Le choix d’un nouveau président de la Fédération est quant à lui un autre sujet de discorde. Avant les élections, le président sortant Havel avait prévenu de manière humoristique un risque de blocage, « avec le système actuel (…) même Winston Churchill croisé avec Jésus Christ ne pourrait être élu » [28]. Le 3 juillet signe l’échec de sa réélection. Le HZDZ, parti de Mečiar, a refusé de voter en sa faveur. Pire, il n’a pas proposé d’autre candidat.

Havel déclare : « Je ne viens pas suggérer le fait qu’il existe une corrélation entre victoire de Vaclav Havel et continuité de la fédération (…) cependant quelque soit mon interprétation, c’est celle-ci qui sera retenue par les concitoyens » [29]. Trois nouveaux votes ont lieu mais aucun d’eux n’obtient la majorité des 3/5ème. L’Assemblée Fédérale est bloquée et incapable de se mettre d’accord sur une personnalité symbolisant l’État commun.
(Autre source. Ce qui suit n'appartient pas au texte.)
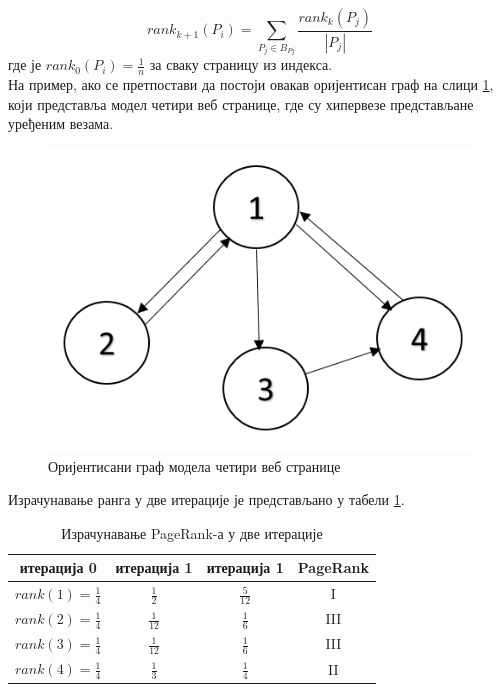 		\begin{equation}\label{eq:rank2}
		rank_{k+1}(P_{i})=\sum_{P_{j}\in B_{P{j}}}\frac{rank_{k}(P_{j})}{\left |P_{j}  \right |}
		\end{equation}
		где је $rank_{0}(P_{i})=\frac{1}{n}$ за сваку страницу из индекса.\\
		На пример, ако се претпостави да постоји овакав оријентисан граф на слици \ref{slike:graf}, који представља модел четири веб странице, где су хипервезе представљане уређеним везама. 
		\begin{figure}[here]
		\centering
		\includegraphics[scale=0.6]{graf.png}
		\caption{Оријентисани граф модела четири веб странице}
		\label{slike:graf}
		\end{figure}
		
		Израчунавање ранга у две итерације је представљано у табели \ref{tabele:rank}.
		\begin{table}[h]
		
		\centering
		\def\arraystretch{1.5}
		\begin{tabular}{|c|c|c|c|}\hline
		\textbf{итерација 0} & \textbf{итерација 1} & \textbf{итерација 1} & \textbf{PageRank}\\ \hline\hline
		$rank(1)=\frac{1}{4}$ & $\frac{1}{2}$ & $\frac{5}{12}$ & \textrm{I} \\ \hline
		$rank(2)=\frac{1}{4}$ & $\frac{1}{12}$ & $\frac{1}{6}$ & \textrm{III} \\ \hline
		$rank(3)=\frac{1}{4}$ & $\frac{1}{12}$ & $\frac{1}{6}$ & \textrm{III} \\ \hline
		$rank(4)=\frac{1}{4}$ & $\frac{1}{3}$ & $\frac{1}{4}$ &  \textrm{II}\\ \hline
		\end{tabular}
		
		\caption{Израчунавање PageRank-а у две итерације}
		\label{tabele:rank}
        \end{table}		
        \pagebreak
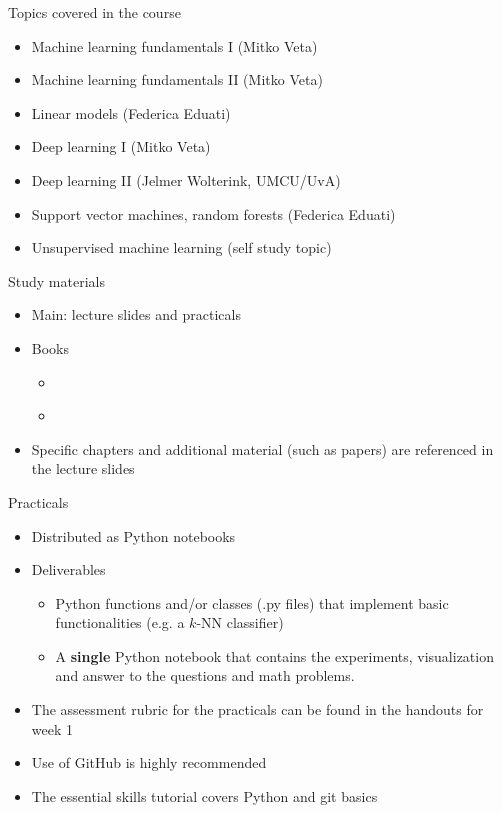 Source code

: \documentclass[notes]{beamer}          %
\begin{document}
\begin{frame}{Topics covered in the course}
\begin{itemize}
    \item Machine learning fundamentals I (Mitko Veta)
    \item Machine learning fundamentals II (Mitko Veta)
    \item Linear models (Federica Eduati)
    \item Deep learning I (Mitko Veta)
    \item Deep learning II (Jelmer Wolterink, UMCU/UvA)
    \item Support vector machines, random forests (Federica Eduati)
    \item Unsupervised machine learning (self study topic)
\end{itemize}
\end{frame}

\begin{frame}{Study materials}
\begin{itemize}
\item Main: lecture slides and practicals
\item Books
\begin{itemize}
    \item \cite{deeplearning}
    \item \cite{elements}
\end{itemize}
\item Specific chapters and additional material (such as papers) are referenced in the lecture slides
\end{itemize}
\end{frame}

\begin{frame}{Practicals}
\begin{itemize}
    \item Distributed as Python notebooks
    \item Deliverables
    \begin{itemize}
        \item Python functions and/or classes (.py files) that implement basic functionalities (e.g. a $k$-NN classifier)
        \item A \textbf{single} Python notebook that contains the experiments, visualization and answer to the questions and math problems.
    \end{itemize}
    \item The assessment rubric for the practicals can be found in the handouts for week 1
    \item Use of GitHub is highly recommended 
    \item The essential skills tutorial covers Python and git basics
\end{itemize}    
\end{frame}
\end{document}
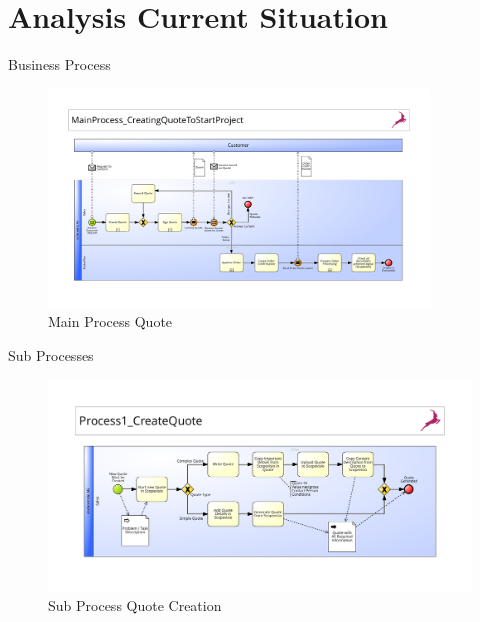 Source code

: \documentclass[utf8, xcolor, usenames,dvipsnames, aspectratio=169]{beamer}
\begin{document}
\section{Analysis Current Situation}
\begin{frame}{Business Process}
	\begin{figure}[t]
		\centering
		\includegraphics[width=0.9\textwidth, height=0.85\textheight]{./images/0_main}
		\caption{Main Process Quote}
	\end{figure}
\end{frame}

\begin{frame}{Sub Processes}
	\begin{figure}[t]
		\centering
		\includegraphics[height=0.9\textheight]{./images/0-1_createQuote}
		\caption{Sub Process Quote Creation}
	\end{figure}
\end{frame}
\end{document}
Le 17 juillet 1992, le Conseil National Slovaque met ses menaces à exécution et vote sa déclaration de souveraineté. Vaclav Havel, ouvertement contre une dissolution du pays, démissionne dans la foulée et déclare : « je ne souhaite ni porter la responsabilité d’événements auxquels je ne peux avoir d’influence, ni être un frein à l’évolution historique ou être un simple fonctionnaire attendant l’heure de la retraite » [30].

Le divorce est alors quasiment acté. Lors du sommet de Bratislava le 22-23 juillet 1992, Mečiar et Klaus se rencontrent pour s’entendre sur ses modalités. Klaus pousse un règlement « expresse » de la question afin d’éviter toute incertitude et chaos économique. Il est alors décidé que le 30 septembre 1992 serait la date butoir quant au dépôt d’un texte constitutionnel portant sur la dissolution de la fédération.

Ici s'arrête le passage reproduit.